Dressed in a slightly shabby black suit, Parr was testing his thresholds of pain and persistence in Marina Abramovic’s Takeover. This four-day marathon of artists pushing themselves to the outermost limits of “presence and participation” was the brainchild of Abramovic, the world’s best-known endurance artist.
The Serbian art pioneer curated this show, which also featured a younger artist sitting in a chair for hours with a T-shirt over his head and an Asian woman drawing on a blackboard and saying “I’m sorry” or “I am sorry”, alternately emphasising the words “I” or “sorry”.
This year’s Adelaide Festival runs until March 17 and features the first program created by artistic director Ruth Mackenzie. Any festival worth its salt needs to strike an effective balance between new and established names; and between true-and-tried works that come with an in-built wow factor and newly minted pieces that are so surprising they up-end audience assumptions and get people talking.
Even in its first few days, Mackenzie’s program comfortably met these challenges: her line-up featured works by cultural giants Abramovic, Parr, Stephen Page and Robert Lepage and also revealed a generation of stars-in-the-making.
Among the latter was Indigenous writer-director Jacob Boehme, whose show Guuranda was a mashup of video, animation, puppetry, dance and songs that focused on the creation stories of South Australia’s Yorke Peninsula (Narungga country).
That might sound worthy, but this collaboration between Boehme and Indigenous and non-Indigenous artists, including a family choir, was electrifying. Boehme’s choreography was sensual and sexy and the ballads sung in the Narungga language by Sonya Rankine and Warren Milera were deeply moving. The show’s technological audacity appealed to younger audiences – at one stage, an animated creation story was playing out across five screens.

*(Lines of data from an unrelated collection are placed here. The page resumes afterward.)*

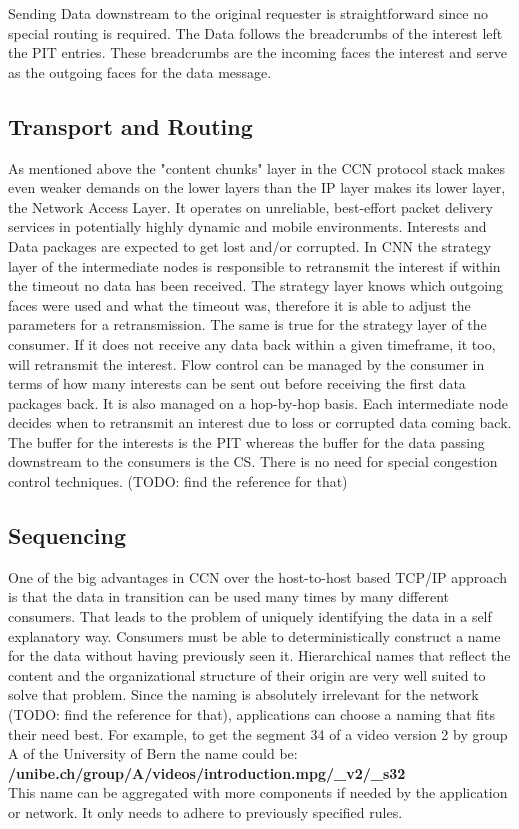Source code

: \vspace{5mm} %

Sending Data downstream to the original requester is straightforward since no special routing is required. The Data follows the breadcrumbs of the interest left the PIT entries. These breadcrumbs are the incoming faces the interest and serve as the outgoing faces for the data message.

\subsection{Transport and Routing}

As mentioned above the "content chunks" layer in the CCN protocol stack makes even weaker demands on the lower layers than the IP layer makes its lower layer, the Network Access Layer. It operates on unreliable, best-effort packet delivery services in potentially highly dynamic and mobile environments. Interests and Data packages are expected to get lost and/or corrupted. In CNN the strategy layer of the intermediate nodes is responsible to retransmit the interest if within the timeout no data has been received. The strategy layer knows which outgoing faces were used and what the timeout was, therefore it is able to adjust the parameters for a retransmission. The same is true for the strategy layer of the consumer. If it does not receive any data back within a given timeframe, it too, will retransmit the interest.
Flow control can be managed by the consumer in terms of how many interests can be sent out before receiving the first data packages back. It is also managed on a hop-by-hop basis. Each intermediate node decides when to retransmit an interest due to loss or corrupted data coming back. The buffer for the interests is the PIT whereas the buffer for the data passing downstream to the consumers is the CS. There is no need for special congestion control techniques. (TODO: find the reference for that)

\subsection{Sequencing}

One of the big advantages in CCN over the host-to-host based TCP/IP approach is that the data in transition can be used many times by many different consumers. That leads to the problem of uniquely identifying the data in a self explanatory way. Consumers must be able to deterministically construct a name for the data without having previously seen it. Hierarchical names that reflect the content and the organizational structure of their origin are very well suited to solve that problem. Since the naming is absolutely irrelevant for the network (TODO: find the reference for that), applications can choose a naming that fits their need best. For example, to get the segment 34 of a video version 2 by group A of the University of Bern the name could be: \textbf{/unibe.ch/group/A/videos/introduction.mpg/\_v2/\_s32}\\
This name can be aggregated with more components if needed by the application or network. It only needs to adhere to previously specified rules.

As Parr tested his mettle inside a white box, there was an endurance test of a different kind happening metres away at the city’s Festival Theatre. There, puppeteers and opera singers waded about in a large pool, manipulating Taiwanese hand puppets as they brought to life Igor Stravinsky’s The Nightingale and Other Fables.
This is thought to be the first time The Nightingale, based on a Hans Christian Andersen fairytale, has been staged in Australia. Performed in Russian, this short opera revolves around a small bird with a beautiful song that is banished by an emperor after he is given a flashier, mechanical bird.
The Nightingale and Other Fables was directed by Canadian auteur Lepage and the first half of the show – the fables – was a collage of Stravinsky pieces based on tales about barnyard animals. Accompanied by simple shadow play and a skilful solo clarinet by Dean Newcomb, the tales were fleeting. For me, they ultimately lacked cumulative momentum.
In contrast, Lepage’s reinvented Nightingale, which combined Vietnamese and Taiwanese puppetry with European opera and storytelling, was a feast for the senses. An international and local cast of accomplished soloists and the State Opera South Australia’s chorus wore dazzling imperial costumes and, in eye-popping scenes, held up dozens of traditional Taiwanese puppets as they sang.
Ukrainian soprano Yuliia Zasimova tackled the title role, and her delicate yet assured singing underlined the emperor’s folly of allowing himself to be seduced by the fake bird.
Also playing at the Festival Centre last weekend was the wordless European play Goodbye Lindita – one of the most extraordinary pieces of theatre I have seen in a long time. To call this show inventive doesn’t adequately convey how visually clever and emotionally powerful it is.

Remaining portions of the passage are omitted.